Robert, I think I should write a little more. I had a call from a new to New Mexico land owner. Asked me what a survey would cost and after I told him I got a ear full of how much cheaper they were in Ohio. What he didn't understand is that Ohio has been surveyd to death. Many areas of New Mexico have not seen a surveyor for over 100 years. Currently I am working on a job that the last time it was surveyed was in 1859. That being said, a lot can happen to the title of land in 147 years. Lots of easements, quit claim deeds and other agreements that relate to title. I would be nuts to just look at the title for five years, as may title companies do.
Along the same lines, many territorial county comissions passed rullings regarding "section line easement" that may or may not be valid since the county boundaries have changed several times over the last 104 years. Even title records are mixed up since not everything got transfered when the boundaries changed. Let along our infamous county court house raids where citizens of one town would raid another town and remove all the court house recoreds so they could declair they were now the county seat.

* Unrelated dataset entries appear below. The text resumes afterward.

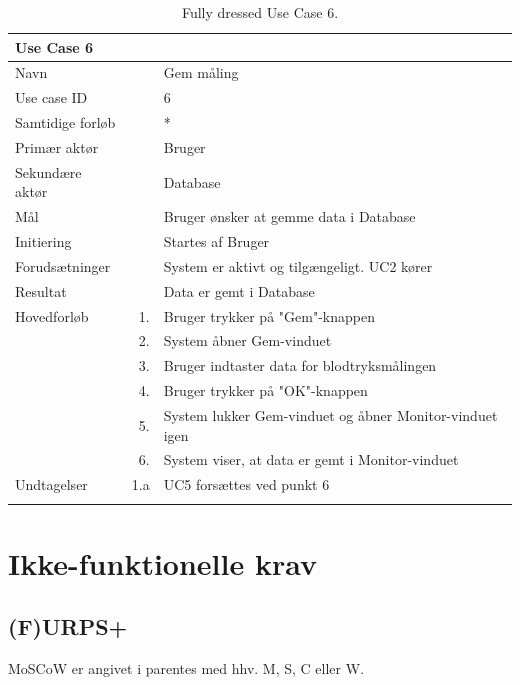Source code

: \begin{longtabu} to  %
    {\large \textbf{Use Case 6}} && \\
    \toprule
    Navn &&    Gem måling\\
    Use case ID &&    6\\
    Samtidige forløb &&   *\\
    Primær aktør &&    Bruger\\
    Sekundære aktør &&	Database\\
    Mål &&    Bruger ønsker at gemme data i Database\\
    Initiering &&	Startes af Bruger\\
    Forudsætninger &&  System er aktivt og tilgængeligt. UC2 kører  \\
    Resultat &&		Data er gemt i Database                 \\ \midrule
    Hovedforløb &    1. &    Bruger trykker på "Gem"\--knappen \\	
                &    2. &    System åbner Gem-vinduet\\[-1ex]
                &    3.	&	 Bruger indtaster data for blodtryksmålingen \\[-1ex]
                &	 4. &    Bruger trykker på "OK"\--knappen  \\[-1ex]
                &	 5.	&	 System lukker Gem-vinduet og åbner Monitor-vinduet igen\\[-1ex]
                &	 6.	&	 System viser, at data er gemt i Monitor-vinduet\newline
                
                \\ \midrule
                
    Undtagelser &   1.a  &  UC5 forsættes ved punkt 6    \\ \bottomrule
\caption{Fully dressed Use Case 6.}
\label{UC6}
\end{longtabu}


\section{Ikke-funktionelle krav}


\subsection{(F)URPS+}
MoSCoW er angivet i parentes med hhv. M, S, C eller W.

Case in point on the research end. I had a contract to survey some rural property that over the years had been in three different counties. The un-named title companys abstractor provided me with a letter lising all the documents they had recovered. By the end of the day I generated four legal size pages listing all the relavant title documents. When your abstractors office is 2000 miles from the property, obtaining all the relevant doucments is close to impossible.